Project

General

Profile

Bug #1987

Test suite failures on several less-common architectures

Added by Nicholas Breen over 3 years ago. Updated over 3 years ago.

Status:
Closed
Priority:
Low
Assignee:
-
Category:
build system
Target version:
Affected version - extra info:
2016-beta2
Affected version:
Difficulty:
uncategorized
Close

Description

Continuing the Debian architecture tests, "make check" fails on at least seven architectures: arm64, armhf†, mipsel, alpha, hppa, mips64el, and sparc64, with one or both of the following failures:

 5/20 Test  #5: HardwareUnitTests ................***Failed    0.08 sec
[==========] Running 5 tests from 2 test cases.
[----------] Global test environment set-up.
[----------] 1 test from CpuInfoTest
[ RUN      ] CpuInfoTest.SupportLevel
/«PKGBUILDDIR»/src/gromacs/hardware/tests/cpuinfo.cpp:72: Failure
Expected: (c.supportLevel()) >= (gmx::CpuInfo::SupportLevel::Features), actual: 4-byte object <01-00 00-00> vs 4-byte object <02-00 00-00>
No CPU features could be detected. 
GROMACS might still work, but it will likely hurt your performance.
Please mail gmx-developers@gromacs.org so we can try to fix it.

[  FAILED  ] CpuInfoTest.SupportLevel (1 ms)
[----------] 1 test from CpuInfoTest (1 ms total)

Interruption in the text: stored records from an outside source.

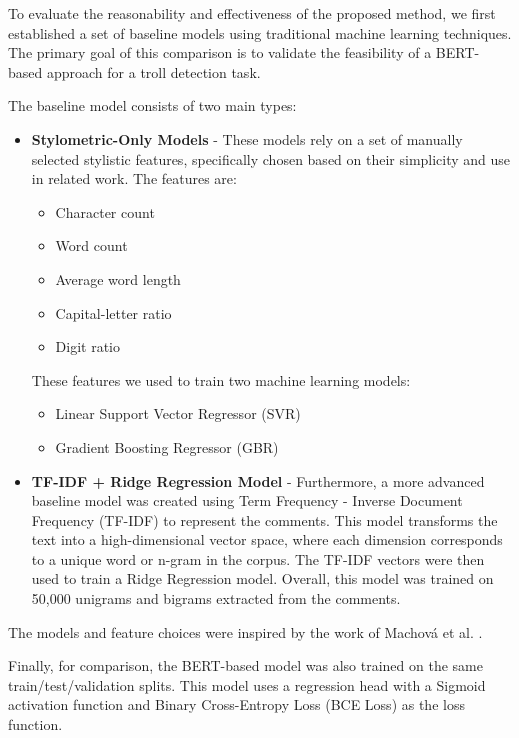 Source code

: \documentclass[twoside]{ctuthesis}
\theoremstyle{plain}
\theoremstyle{definition}
\theoremstyle{note}
\begin{document}
To evaluate the reasonability and effectiveness of the proposed method, we first established a set of baseline models using traditional machine learning techniques. The primary goal of this comparison is to validate the feasibility of a BERT-based approach for a troll detection task.\par
The baseline model consists of two main types:
\begin{itemize}
  \item \textbf{Stylometric-Only Models} - These models rely on a set of manually selected stylistic features, specifically chosen based on their simplicity and use in related work. The features are:
  \begin{itemize}
    \item Character count
    \item Word count
    \item Average word length
    \item Capital-letter ratio
    \item Digit ratio
  \end{itemize}
 These features we used to train two machine learning models:
  \begin{itemize}
    \item Linear Support Vector Regressor (SVR)
    \item Gradient Boosting Regressor (GBR)
  \end{itemize}

	\item \textbf{TF-IDF + Ridge Regression Model} - Furthermore, a more advanced baseline model was created using Term Frequency - Inverse Document Frequency (TF-IDF) to represent the comments. This model transforms the text into a high-dimensional vector space, where each dimension corresponds to a unique word or n-gram in the corpus. The TF-IDF vectors were then used to train a Ridge Regression model. Overall, this model was trained on 50,000 unigrams and bigrams extracted from the comments.\par
  \par

\end{itemize}
The models and feature choices were inspired by the work of Machová et al. \cite{Machova2021Algorithms}.\par

Finally, for comparison, the BERT-based model was also trained on the same train/test/validation splits. This model uses a regression head with a Sigmoid activation function and Binary Cross-Entropy Loss (BCE Loss) as the loss function.\par
\end{document}
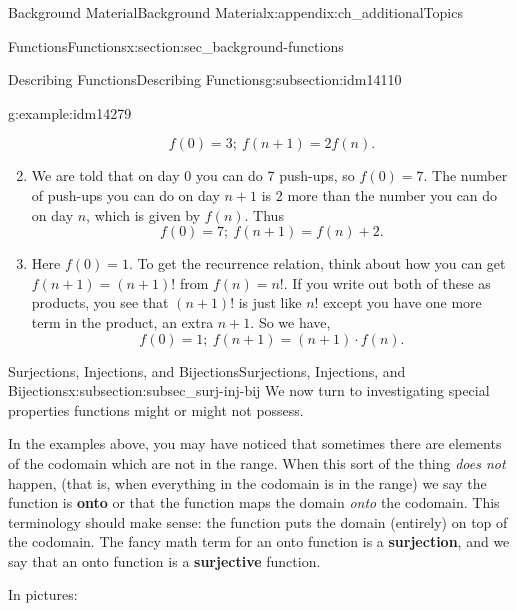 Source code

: \documentclass[oneside,10pt,]{book}
\newcommand{\terminology}[1]{\textbf{#1}}
\numberwithin{equation}{chapter}
\begin{document}
\begin{appendixptx}{Background Material}{}{Background Material}{}{}{x:appendix:ch_additionalTopics}
\begin{sectionptx}{Functions}{}{Functions}{}{}{x:section:sec_background-functions}
\begin{subsectionptx}{Describing Functions}{}{Describing Functions}{}{}{g:subsection:idm14110}
\begin{example}{}{g:example:idm14279}
\begin{enumerate}
\begin{equation*}
f(0) = 3;~ f(n+1) = 2f(n).
\end{equation*}
%
\item{}We are told that on day 0 you can do 7 push-ups, so \(f(0) = 7\).  The number of push-ups you can do on day \(n+1\) is 2 more than the number you can do on day \(n\), which is given by \(f(n)\).  Thus%
\begin{equation*}
f(0) = 7;~ f(n+1) = f(n) + 2.
\end{equation*}
%
\item{}Here \(f(0) = 1\).  To get the recurrence relation, think about how you can get \(f(n+1) = (n+1)!\) from \(f(n) = n!\).  If you write out both of these as products, you see that \((n+1)!\) is just like \(n!\) except you have one more term in the product, an extra \(n+1\).  So we have,%
\begin{equation*}
f(0) = 1;~ f(n+1) = (n+1)\cdot f(n).
\end{equation*}
%
\end{enumerate}
%
\end{example}
\end{subsectionptx}
%
%
\typeout{************************************************}
\typeout{************************************************}
%
\begin{subsectionptx}{Surjections, Injections, and Bijections}{}{Surjections, Injections, and Bijections}{}{}{x:subsection:subsec_surj-inj-bij}
We now turn to investigating special properties functions might or might not possess.%
\par
In the examples above, you may have noticed that sometimes there are elements of the codomain which are not in the range. When this sort of the thing \emph{does not} happen, (that is, when everything in the codomain is in the range) we say the function is \terminology{onto} or that the function maps the domain \emph{onto} the codomain. This terminology should make sense: the function puts the domain (entirely) on top of the codomain. The fancy math term for an onto function is a \terminology{surjection}, and we say that an onto function is a \terminology{surjective} function.%
\par
In pictures:%
\begin{sidebyside}{2}{0.1}{0.1}{0.2}%
\begin{sbspanel}{0.3}%
\resizebox{\linewidth}{!}{%
  \begin{tikzpicture}

\end{tikzpicture}}
\end{sbspanel}
\end{sidebyside}
\end{subsectionptx}
\end{sectionptx}
\end{appendixptx}
\end{document}
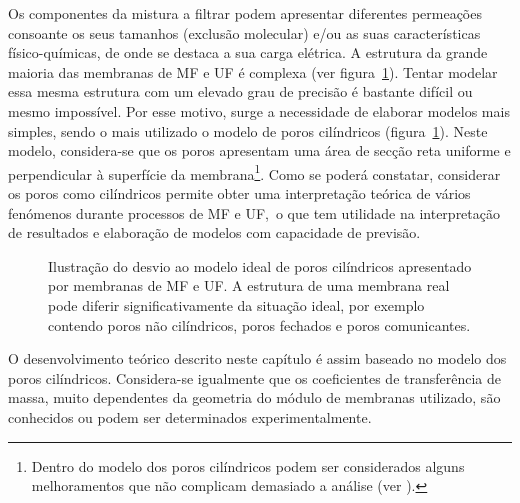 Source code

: Os componentes da mistura a filtrar podem apresentar diferentes permeações consoante os seus tamanhos (exclusão molecular) e/ou as suas características físico-químicas, de onde se destaca a sua carga elétrica. A estrutura da grande maioria das membranas de MF e UF é complexa (ver figura~\ref{fig:mpcilindricos}). Tentar modelar essa mesma estrutura com um elevado grau de precisão é bastante difícil ou mesmo impossível. Por esse motivo, surge a necessidade de elaborar modelos mais simples, sendo o mais utilizado o modelo de poros cilíndricos (figura~\ref{fig:mpcilindricos}). Neste modelo, considera-se que os poros apresentam uma área de secção reta uniforme e perpendicular à superfície da membrana\footnote{Dentro do modelo dos poros cilíndricos podem ser considerados alguns melhoramentos que não complicam demasiado a análise (ver \cite{moraompa,mulder}).}. Como se poderá constatar, considerar os poros como cilíndricos permite obter uma interpretação teórica de vários fenómenos durante processos de MF e UF,\ o que tem utilidade na interpretação de resultados e elaboração de modelos com capacidade de previsão. 

\begin{figure}
	\centering
	
	\caption[Desvio ao modelo de poros cilíndricos]{Ilustração do desvio ao modelo ideal de poros cilíndricos apresentado por membranas de MF e UF\@. A estrutura de uma membrana real pode diferir significativamente da situação ideal, por exemplo contendo poros não cilíndricos, poros fechados e poros comunicantes.}
	\label{fig:mpcilindricos}
\end{figure}

O desenvolvimento teórico descrito neste capítulo é assim baseado no modelo dos poros cilíndricos. Considera-se igualmente que os coeficientes de transferência de massa, muito dependentes da geometria do módulo de membranas utilizado, são conhecidos ou podem ser determinados experimentalmente.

[----------] 4 tests from HardwareTopologyTest
[ RUN      ] HardwareTopologyTest.Execute
[       OK ] HardwareTopologyTest.Execute (15 ms)
[ RUN      ] HardwareTopologyTest.HwlocExecute
/«PKGBUILDDIR»/src/gromacs/hardware/tests/hardwaretopology.cpp:86: Failure
Expected: (hwTop.supportLevel()) >= (gmx::HardwareTopology::SupportLevel::Full), actual: 4-byte object <02-00 00-00> vs 4-byte object <03-00 00-00>
Cannot determine full hardware topology from hwloc. GROMACS will still

work, but it might affect your performance for large nodes.
Please mail gmx-developers@gromacs.org so we can try to fix it.
[  FAILED  ] HardwareTopologyTest.HwlocExecute (14 ms)
[ RUN      ] HardwareTopologyTest.ProcessorSelfconsistency
[       OK ] HardwareTopologyTest.ProcessorSelfconsistency (13 ms)
[ RUN      ] HardwareTopologyTest.NumaCacheSelfconsistency
[       OK ] HardwareTopologyTest.NumaCacheSelfconsistency (13 ms)
[----------] 4 tests from HardwareTopologyTest (55 ms total)

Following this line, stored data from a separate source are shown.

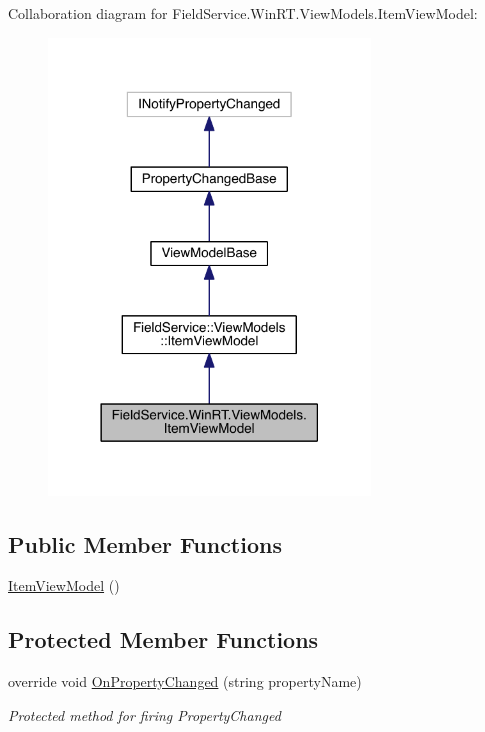 Collaboration diagram for Field\+Service.\+Win\+R\+T.\+View\+Models.\+Item\+View\+Model\+:
\nopagebreak
\begin{figure}[H]
\begin{center}
\leavevmode
\includegraphics[width=242pt]{class_field_service_1_1_win_r_t_1_1_view_models_1_1_item_view_model__coll__graph}
\end{center}
\end{figure}
\subsection*{Public Member Functions}
\begin{DoxyCompactItemize}
\item 
\hyperlink{class_field_service_1_1_win_r_t_1_1_view_models_1_1_item_view_model_ad3f93d06d7aead0eb7ce80f266916941}{Item\+View\+Model} ()
\end{DoxyCompactItemize}
\subsection*{Protected Member Functions}
\begin{DoxyCompactItemize}
\item 
override void \hyperlink{class_field_service_1_1_win_r_t_1_1_view_models_1_1_item_view_model_a04f564001759402cb74031112a33636d}{On\+Property\+Changed} (string property\+Name)
\begin{DoxyCompactList}\small\item\em Protected method for firing Property\+Changed \end{DoxyCompactList}\end{DoxyCompactItemize}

[----------] Global test environment tear-down
[==========] 5 tests from 2 test cases ran. (56 ms total)
[  PASSED  ] 3 tests.
[  FAILED  ] 2 tests, listed below:
[  FAILED  ] CpuInfoTest.SupportLevel
[  FAILED  ] HardwareTopologyTest.HwlocExecute

Should these be informative messages rather than full failures? I can acquire more information about the build environment on each architecture, but maybe it's best to simply disable this test on them. There are probably not a lot of people running GROMACS on an Alpha workstation.

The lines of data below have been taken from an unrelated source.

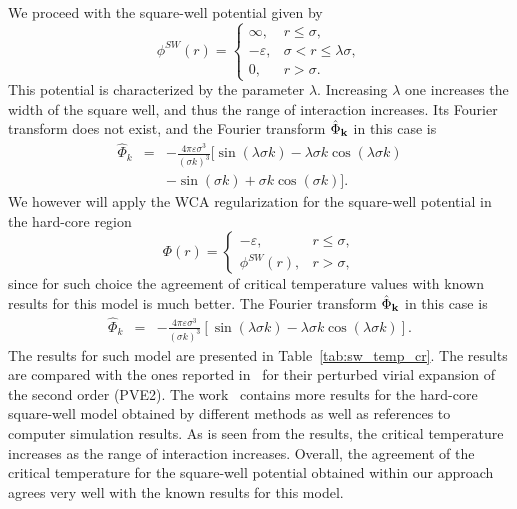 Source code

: We proceed with the square-well potential given by
\begin{equation*}
	\label{def:sw}
	\phi^{SW}(r) = \left\{
	\begin{array}{llll}
		\infty, & r\leq \sigma,
		\\
		-\varepsilon, & \sigma < r \leq \lambda\sigma,
		\\
		0, & r > \sigma.
	\end{array}
	\right.
\end{equation*}
This potential is characterized by the parameter $\lambda$. Increasing $\lambda$ one increases the width of the square well, and thus the range of interaction increases.
Its Fourier transform does not exist, and the Fourier transform $\hat{\Phi}_{\vb k}$ in this case is
\begin{eqnarray*}
	\hat{\Phi}_k & = & -\frac{4\pi\varepsilon\sigma^3}{(\sigma k)^3} 
	\bigl[\sin(\lambda \sigma k) - \lambda \sigma k \cos(\lambda \sigma k) 
	\\
	&& - \sin(\sigma k) + \sigma k \cos(\sigma k)\bigl].
\end{eqnarray*}
We however will apply the WCA regularization for the square-well potential
in the hard-core region
\begin{equation*}
	\label{def:sw-wca}
	\Phi(r) = \left\{
	\begin{array}{cc}
		-\varepsilon, & r \leq \sigma, 
		\\
		\phi^{SW}(r), & r > \sigma,
	\end{array}
	\right.
\end{equation*}
since for such choice the agreement of critical temperature values with known results for this model is much better. The Fourier transform $\hat{\Phi}_{\vb k}$ in this case is
\begin{eqnarray*}
	\hat{\Phi}_k & = & -\frac{4\pi\varepsilon\sigma^3}{(\sigma k)^3} 
	\left[\sin(\lambda \sigma k) - \lambda \sigma k \cos(\lambda \sigma k)\right].
\end{eqnarray*}
The results for such model are presented in Table~\ref{tab:sw_temp_cr}. The results are compared with the ones reported in~\cite{KreiciNezbeda2012} for their perturbed virial expansion of the second order (PVE2). The work~\cite{KreiciNezbeda2012} contains more results for the hard-core square-well model obtained by different methods as well as references to computer simulation results.  
As is seen from the results, the critical temperature increases as the range of interaction increases. Overall, the agreement of the critical temperature for the square-well potential obtained within our approach agrees very well with the known results for this model.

† armhf also encounters illegal instructions in the mdrun tests. The other architectures pass all remaining tests.

Build logs:
https://buildd.debian.org/status/fetch.php?pkg=gromacs&arch=arm64&ver=2016%7Ebeta2-1&stamp=1465406097
https://buildd.debian.org/status/fetch.php?pkg=gromacs&arch=armhf&ver=2016%7Ebeta2-1&stamp=1465411747
https://buildd.debian.org/status/fetch.php?pkg=gromacs&arch=mipsel&ver=2016%7Ebeta2-1&stamp=1465452291
https://buildd.debian.org/status/fetch.php?pkg=gromacs&arch=alpha&ver=2016%7Ebeta2-1&stamp=1465410282
https://buildd.debian.org/status/fetch.php?pkg=gromacs&arch=hppa&ver=2016%7Ebeta2-1&stamp=1465415956
https://buildd.debian.org/status/fetch.php?pkg=gromacs&arch=mips64el&ver=2016%7Ebeta2-1&stamp=1465417210
https://buildd.debian.org/status/fetch.php?pkg=gromacs&arch=sparc64&ver=2016%7Ebeta2-1&stamp=1465428143

Associated revisions

Revision 0a7428cf (diff)
Added by Erik Lindahl over 3 years ago

Reduce hwloc & cpuid test requirements

On some non-x86 linux platforms hwloc does not report
caches, which means it will fail our strict test
requirements of full topology support. There is no
problem whatsoever with this, so we reduce the
test to only require basic support from hwloc - this
is still better than anything we can get ourselves.
Similarly for CPUID, it is not an error for an
architecture to not provide any of the specific flags
we have defined, so avoid marking it as such.

Fixes #1987.

Change-Id: I0a065296bc647b7f7f5d3cb178e88df80fac81a7

History

#1 Updated by Mark Abraham over 3 years ago

ARM64 we care about, and the others, probably we don't care as far as I know. I would guess from https://www.open-mpi.org/community/lists/hwloc-announce/2014/03/0068.php that the above behaviour might be expected from versions of hwloc before 1.9. What versions were in use?

#2 Updated by Nicholas Breen over 3 years ago

hwloc 1.11.3 for all builds.

Between this and the other failures, beta2 is only successfully building on 3 of the 10 Debian release architectures, so I would like to see at least arm* + mipsel (+ mips, most likely, still in the build queue) fixed such that it can be included in the next Debian release.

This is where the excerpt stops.